Обедали снова вместе. Дитрих расщедрился — заказал вина. Он был в превосходном настроении и после обеда попросил фрейлейн Марианну сыграть что-нибудь.
Лиза не заставила долго уговаривать себя, села за пианино и сыграла вальс Шуберта.
— Ба! Оказывается, помимо всех прочих ваших качеств, вы еще и отличная музыкантша! — воскликнул Дитрих и попросил ее сыграть еще что-нибудь.
За несколько дней пути дети привязались к Лизе, а у взрослых появились явные признаки расположения к ней. Они всегда вместе обедали и ужинали, вместе гуляли по палубе, Лиза часто играла им немецкую классику. Накануне приезда, когда все собрались вечером на палубе и любовались лунной дорожкой на море, Дитрих спросил Лизу:
— Скажите, фрейлейн Марианна, есть у вас в нашем городе знакомые?
— К сожалению, нет.
— Где же в таком случае вы думаете остановиться?
— Еще не знаю. Сниму номер в недорогой гостинице, постараюсь найти себе приличный пансион…
— Не думаю, что гостиница подходящее место для одинокой девушки… Не так ли, Альберт? — обратился Дитрих к толстяку.
— Разумеется.
— Вот что, фрейлейн Марианна, вы можете жить некоторое время с нами, пока мы не подыщем для вас подходящее место в пансионате или в порядочной немецкий семье.
— К нам, фрейлейн Марианна, поедемте к нам! — радостно закричали дети.
— Право, не знаю… мне совестно беспокоить вас!..
— Никакого беспокойства, — вмешалась Гертруда. — Дом у нас большой, свободных комнат много. Паулю и Эльзе тоже будет весело с вами.

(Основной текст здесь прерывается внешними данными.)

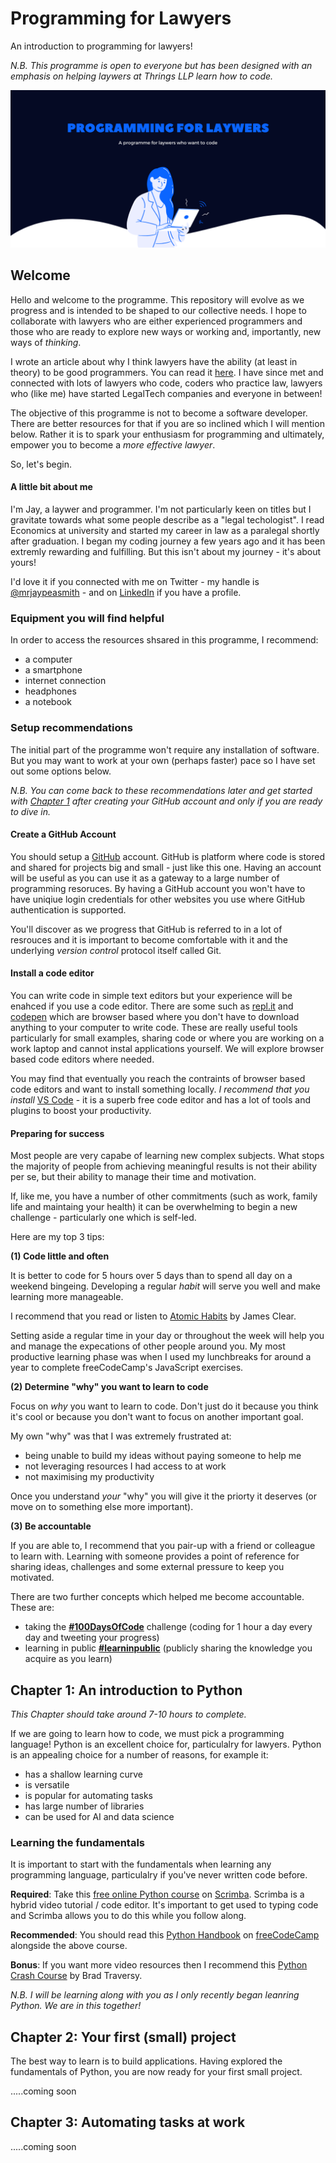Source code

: # Programming for Lawyers

An introduction to programming for lawyers!  

_N.B. This programme is open to everyone but has been designed with an emphasis on helping laywers at Thrings LLP learn how to code._

![Banner](/images/pfllogo.png)

## Welcome

Hello and welcome to the programme.  This repository will evolve as we progress and is intended to be shaped to our collective needs.  I hope to collaborate with lawyers who are either experienced programmers and those who are ready to explore new ways or working and, importantly, new ways of *thinking*. 

I wrote an article about why I think lawyers have the ability (at least in theory) to be good programmers.  You can read it [here](https://medium.com/datadriveninvestor/why-lawyers-should-make-great-developers-155f73304d0).  I have since met and connected with lots of lawyers who code, coders who practice law, lawyers who (like me) have started LegalTech companies and everyone in between!  

The objective of this programme is not to become a software developer.  There are better resources for that if you are so inclined which I will mention below.  Rather it is to spark your enthusiasm for programming and ultimately, empower you to become a _more effective lawyer_.

So, let's begin. 

#### A little bit about me

I'm Jay, a laywer and programmer.  I'm not particularly keen on titles but I gravitate towards what some people describe as a "legal techologist".  I read Economics at university and started my career in law as a paralegal shortly after graduation.  I began my coding journey a few years ago and it has been extremly rewarding and fulfilling.  But this isn't about my journey - it's about yours! 


I'd love it if you connected with me on Twitter - my handle is [@mrjaypeasmith](https://twitter.com/mrjaypeasmith) - and on [LinkedIn](https://www.linkedin.com/in/jermainepaulsmith/) if you have a profile. 

### Equipment you will find helpful

In order to access the resources shsared in this programme, I recommend:

- a computer
- a smartphone
- internet connection 
- headphones 
- a notebook

### Setup recommendations

The initial part of the programme won't require any installation of software.  But you may want to work at your own (perhaps faster) pace so I have set out some options below. 

*N.B. You can come back to these recommendations later and get started with [Chapter 1](#chapter-1) after creating your GitHub account and only if you are ready to dive in.*

#### Create a GitHub Account

You should setup a [GitHub](https://github.com/) account.  GitHub is platform where code is stored and shared for projects big and small - just like this one.  Having an account will be useful as you can use it as a gateway to a large number of programming resoruces.  By having a GitHub account you won't have to have uniqiue login credentials for other websites you use where GitHub authentication is supported. 

You'll discover as we progress that GitHub is referred to in a lot of resrouces and it is important to become comfortable with it and the underlying *version control* protocol itself called Git.

#### Install a code editor

You can write code in simple text editors but your experience will be enahced if you use a code editor.  There are some such as [repl.it](https://repl.it) and [codepen](https://codepen.io) which are browser based where you don't have to download anything to your computer to write code.  These are really useful tools particularly for small examples, sharing code or where you are working on a work laptop and cannot instal applications yourself. We will explore browser based code editors where needed. 

You may find that eventually you reach the contraints of browser based code editors and want to install something locally. _I recommend that you install_ [VS Code](https://code.visualstudio.com/download) - it is a superb free code editor and has a lot of tools and plugins to boost your productivity.

#### Preparing for success

Most people are very capabe of learning new complex subjects.  What stops the majority of people from achieving meaningful results is not their ability per se, but their ability to manage their time and motivation.

If, like me, you have a number of other commitments (such as work, family life and maintaing your health) it can be overwhelming to begin a new challenge - particularly one which is self-led.  

Here are my top 3 tips:

**(1) Code little and often**

It is better to code for 5 hours over 5 days than to spend all day on a weekend bingeing.  Developing a regular *habit* will serve you well and make learning more manageable.  

I recommend that you read or listen to [Atomic Habits](https://jamesclear.com/atomic-habits) by James Clear. 

Setting aside a regular time in your day or throughout the week will help you and manage the expecations of other people around you.  My most productive learning phase was when I used my lunchbreaks for around a year to complete freeCodeCamp's JavaScript exercises.

**(2) Determine "why" you want to learn to code**

Focus on *why* you want to learn to code.  Don't just do it because you think it's cool or because you don't want to focus on another important goal.  

My own "why" was that I was extremely frustrated at:

- being unable to build my ideas without paying someone to help me
- not leveraging resources I had access to at work
- not maximising my productivity

Once you understand *your* "why" you will give it the priorty it deserves (or move on to something else more important).

**(3) Be accountable**

If you are able to, I recommend that you pair-up with a friend or colleague to learn with.  Learning with someone provides a point of reference for sharing ideas, challenges and some external pressure to keep you motivated. 

There are two further concepts which helped me become accountable.  These are:

- taking the [**#100DaysOfCode**](https://www.100daysofcode.com) challenge (coding for 1 hour a day every day and tweeting your progress)
- learning in public [**#learninpublic**](https://www.swyx.io/writing/learn-in-public/) (publicly sharing the knowledge you acquire as you learn)


## <a id="chapter-1"></a> Chapter 1: An introduction to Python

*This Chapter should take around 7-10 hours to complete.*

If we are going to learn how to code, we must pick a programming language!  Python is an excellent choice for, particulalry for lawyers. Python is an appealing choice for a number of reasons, for example it:

- has a shallow learning curve
- is versatile
- is popular for automating tasks
- has large number of libraries
- can be used for AI and data science



### Learning the fundamentals

It is important to start with the fundamentals when learning any programming language, particulalry if you've never written code before. 

**Required**: Take this [free online Python course](https://scrimba.com/course/gpython) on [Scrimba](https://scrimba.com).  Scrimba is a hybrid video tutorial / code editor.  It's important to get used to typing code and Scrimba allows you to do this while you follow along. 

**Recommended**: You should read this [Python Handbook](https://www.freecodecamp.org/news/the-python-guide-for-beginners/) on [freeCodeCamp](https://www.freecodecamp.org) alongside the above course. 

**Bonus**: If you want more video resources then I recommend this [Python Crash Course](https://youtu.be/JJmcL1N2KQs) by Brad Traversy.

*N.B. I will be learning along with you as I only recently began leanring Python.  We are in this together!*

## Chapter 2: Your first (small) project

The best way to learn is to build applications.  Having explored the fundamentals of Python, you are now ready for your first small project. 

.....coming soon

## Chapter 3: Automating tasks at work

.....coming soon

Не успели Дитрихи войти в дом и распаковать вещи, как к ним началось паломничество. Создавалось такое впечатление, что все немцы, живущие в этом городе, считали себя обязанными засвидетельствовать свое почтение герру Иоганну Дитриху. Все шумно выражали свою радость по поводу его возвращения, говорили, что без него чувствовали себя сиротами, что за время его отсутствия образовался полнейший застой в делах, для завершения которых требуется и его совет, и личное его вмешательство… Невольная свидетельница этих разговоров, Лиза поняла, что ее хозяин — глава местных фашистов и кроме своих официальных обязанностей директора немецкого банка выполняет особые функции. Что ж, все это было ей на руку!..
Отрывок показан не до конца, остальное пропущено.